An English Year (Picture Book Review)

Book Review, Children's Books, Picture Books
An English Year

An English YearAn English Year by Tania McCartney, illustrated by Tina Snerling

Age range: 4-7

Grade level: P-2

Hardcover: 32 pages

Publisher: Exisle Pub (September 28, 2015)

Source: From Jennifer Prost Public Relations

My rating: 4 of 5 stars


About An English Year:

Five little children ready to take you on a journey through twelve months in the life of English kids. Meet Aman, Victoria, Amelia, Tandi and George – English children representing a multicultural blend of culture and race that typifies our beautiful country. They will take you through a year in the life of English kids, from celebrations to traditions to events, to our everyday way of life and the little things that make childhood so memorable. They are our English childhood. An English Year is a picture book bursting with national pride. It is a snapshot of who we are as a nation, blending our modern-day culture and lifestyle with past traditions and strong heritage. Its pages feature meandering text, dates and gorgeous illustrations showcasing our five English children at play, at school, at home, and enjoying the sights and sites of England – from the northern moors and breathtaking Lake District, to our pebbly seasides, bustling cities and historical country towns.


Find the Book:

Amazon | Goodreads


About the Author:

Tania McCartney is an author, editor, reviewer and features writer. The founder of Kids Book Review and an ambassador for the National Year of Reading 2012, she is passionate about literacy and has spent many years presenting and speaking on reading, books and writing. She lives in Canberra with her husband and two kids.

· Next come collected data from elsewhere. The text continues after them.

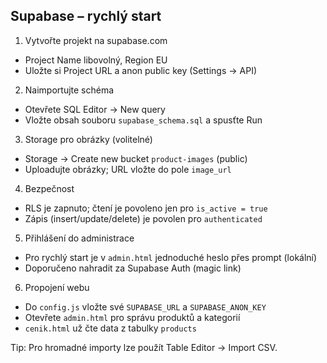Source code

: ## Supabase – rychlý start

1) Vytvořte projekt na supabase.com
- Project Name libovolný, Region EU
- Uložte si Project URL a anon public key (Settings → API)

2) Naimportujte schéma
- Otevřete SQL Editor → New query
- Vložte obsah souboru `supabase_schema.sql` a spusťte Run

3) Storage pro obrázky (volitelné)
- Storage → Create new bucket `product-images` (public)
- Uploadujte obrázky; URL vložte do pole `image_url`

4) Bezpečnost
- RLS je zapnuto; čtení je povoleno jen pro `is_active = true`
- Zápis (insert/update/delete) je povolen pro `authenticated`

5) Přihlášení do administrace
- Pro rychlý start je v `admin.html` jednoduché heslo přes prompt (lokální)
- Doporučeno nahradit za Supabase Auth (magic link)

6) Propojení webu
- Do `config.js` vložte své `SUPABASE_URL` a `SUPABASE_ANON_KEY`
- Otevřete `admin.html` pro správu produktů a kategorií
- `cenik.html` už čte data z tabulky `products`

Tip: Pro hromadné importy lze použít Table Editor → Import CSV.


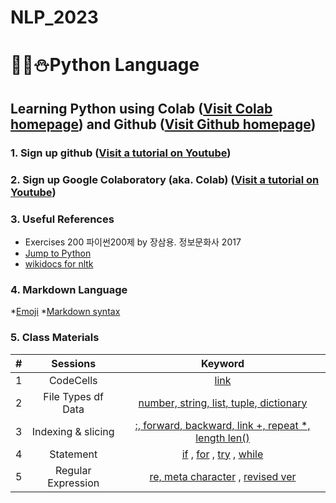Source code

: # NLP_2023

# 🐹🍦⛄**Python Language**

## **Learning Python** using **Colab** ([Visit Colab homepage](https://colab.research.google.com/?utm_source=scs-index)) and **Github** ([Visit Github homepage](https://github.com/))

### **1. Sign up github** ([Visit a tutorial on Youtube](https://www.youtube.com/watch?v=c-NikCpec7U))
### **2. Sign up Google Colaboratory** (aka. Colab) ([Visit a tutorial on Youtube](https://www.youtube.com/watch?v=2X_EU18OeYM))

### **3. Useful References**

- Exercises 200 파이썬200제 by 장삼용. 정보문화사 2017
- [Jump to Python](https://wikidocs.net/book/1)
- [wikidocs for nltk](https://wikidocs.net/21667)

### **4. Markdown Language**
*[Emoji](https://gist.github.com/rxaviers/7360908)
*[Markdown syntax](https://www.markdownguide.org/basic-syntax/)

### **5. Class Materials**
|#| Sessions | Keyword |
|:--:|:--:|:--:|
| 1 | CodeCells | [link](https://github.com/bk0915/NLP_2023/blob/main/1_CodeCells_Basic.ipynb)|
| 2 | File Types df Data | [number, string, list, tuple, dictionary](https://github.com/bk0915/NLP_2023/blob/main/2_FiveTypesofData.ipynb)|
| 3 | Indexing & slicing | [:, forward, backward, link +, repeat *, length len()](https://colab.research.google.com/github/bk0915/NLP_2023/blob/main/3_Indexing_Slicing.ipynb)|
| 4 | Statement|[if](https://colab.research.google.com/github/bk0915/NLP_2023/blob/main/4_1_IfStatement.ipynb) , [for](https://colab.research.google.com/github/bk0915/NLP_2023/blob/main/4_2_ForStatement.ipynb) , [try](https://colab.research.google.com/github/bk0915/NLP_2023/blob/main/4_3_tryExceptElse_Statement.ipynb) , [while](https://colab.research.google.com/github/bk0915/NLP_2023/blob/main/4_4_WhileStatementwContinueBreak.ipynb)|
| 5 | Regular Expression | [re, meta character](https://colab.research.google.com/github/bk0915/NLP_2023/blob/main/5_RegularExpression.ipynb) , [revised ver](https://colab.research.google.com/github/bk0915/NLP_2023/blob/main/5_RegularExpression_Revised.ipynb)|
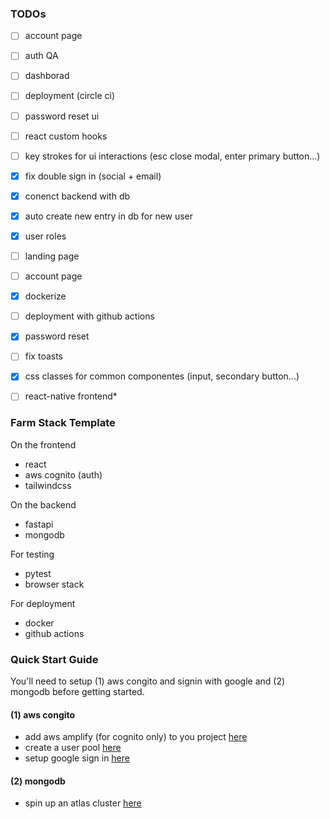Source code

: ### TODOs
- [ ] account page 
- [ ] auth QA
- [ ] dashborad
- [ ] deployment (circle ci)
- [ ] password reset ui
- [ ] react custom hooks

- [ ] key strokes for ui interactions (esc close modal, enter primary button...)
- [x] fix double sign in (social + email)
- [x] conenct backend with db
- [x] auto create new entry in db for new user
- [x] user roles
- [ ] landing page 
- [ ] account page
- [x] dockerize
- [ ] deployment with github actions
- [x] password reset
- [ ] fix toasts
- [x] css classes for common componentes (input, secondary button...)
- [ ] react-native frontend*

### Farm Stack Template

On the frontend
- react
- aws cognito (auth)
- tailwindcss

On the backend
- fastapi
- mongodb

For testing
- pytest
- browser stack

For deployment
- docker
- github actions



### Quick Start Guide
You'll need to setup (1) aws congito and signin with google and (2) mongodb before getting started. 

#### (1) aws congito 
- add aws amplify (for cognito only) to you project [here](https://docs.amplify.aws/start/getting-started/installation/q/integration/react/)
- create a user pool [here](https://docs.aws.amazon.com/cognito/latest/developerguide/tutorial-create-user-pool.html)
- setup google sign in [here](https://docs.amplify.aws/lib/auth/social/q/platform/js/#setup-frontend)

#### (2) mongodb
- spin up an atlas cluster [here](https://www.mongodb.com/docs/atlas/getting-started/)

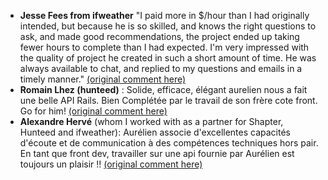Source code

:  - __Jesse Fees from ifweather__ "I paid more in $/hour than I had originally intended, but because he is so skilled, and knows the right questions to ask, and made good recommendations, the project ended up taking fewer hours to complete than I had expected. I'm very impressed with the quality of project he created in such a short amount of time.  He was always available to chat, and replied to my questions and emails in a timely manner." [(original comment here)](https://www.odesk.com/users/~014863f8eeb1be83c1) 
 - __Romain Lhez (hunteed)__ : Solide, efficace, élégant aurelien nous a fait une belle API Rails. Bien Complétée par le travail de son frère cote front.
 Go for him! [(original comment here)](https://www.hopwork.com/profile/54d934c0e4b028c746f2e87a)
 - __Alexandre Hervé__ (whom I worked with as a partner for Shapter, Hunteed and ifweather):  Aurélien associe d'excellentes capacités d'écoute et de communication à des compétences techniques hors pair.
 En tant que front dev, travailler sur une api fournie par Aurélien est toujours un plaisir !! [(original comment here)](https://www.hopwork.com/profile/54d934c0e4b028c746f2e87a)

Tina Snerling is an illustrator, children’s wear designer and graphic artist. She lives in Brisbane with her husband and two kids.


My Thoughts on An English Year:

Take a journey to England when you read An English Year with your kids. It is a nonfiction picture book all about England, their traditions, and their holidays. If you’re looking for a good, simple book to teach your kids about another country and culture, this is a good choice.

My only complaint with the book is that due to the short format, some things aren’t explained very well. There were a couple of terms I didn’t know and weren’t explained in the book. Other than that, my kids and I really enjoyed it and liked learning more about England.


Disclaimer: I received a copy of this book from Jennifer Prost Public Relations in exchange for an honest review.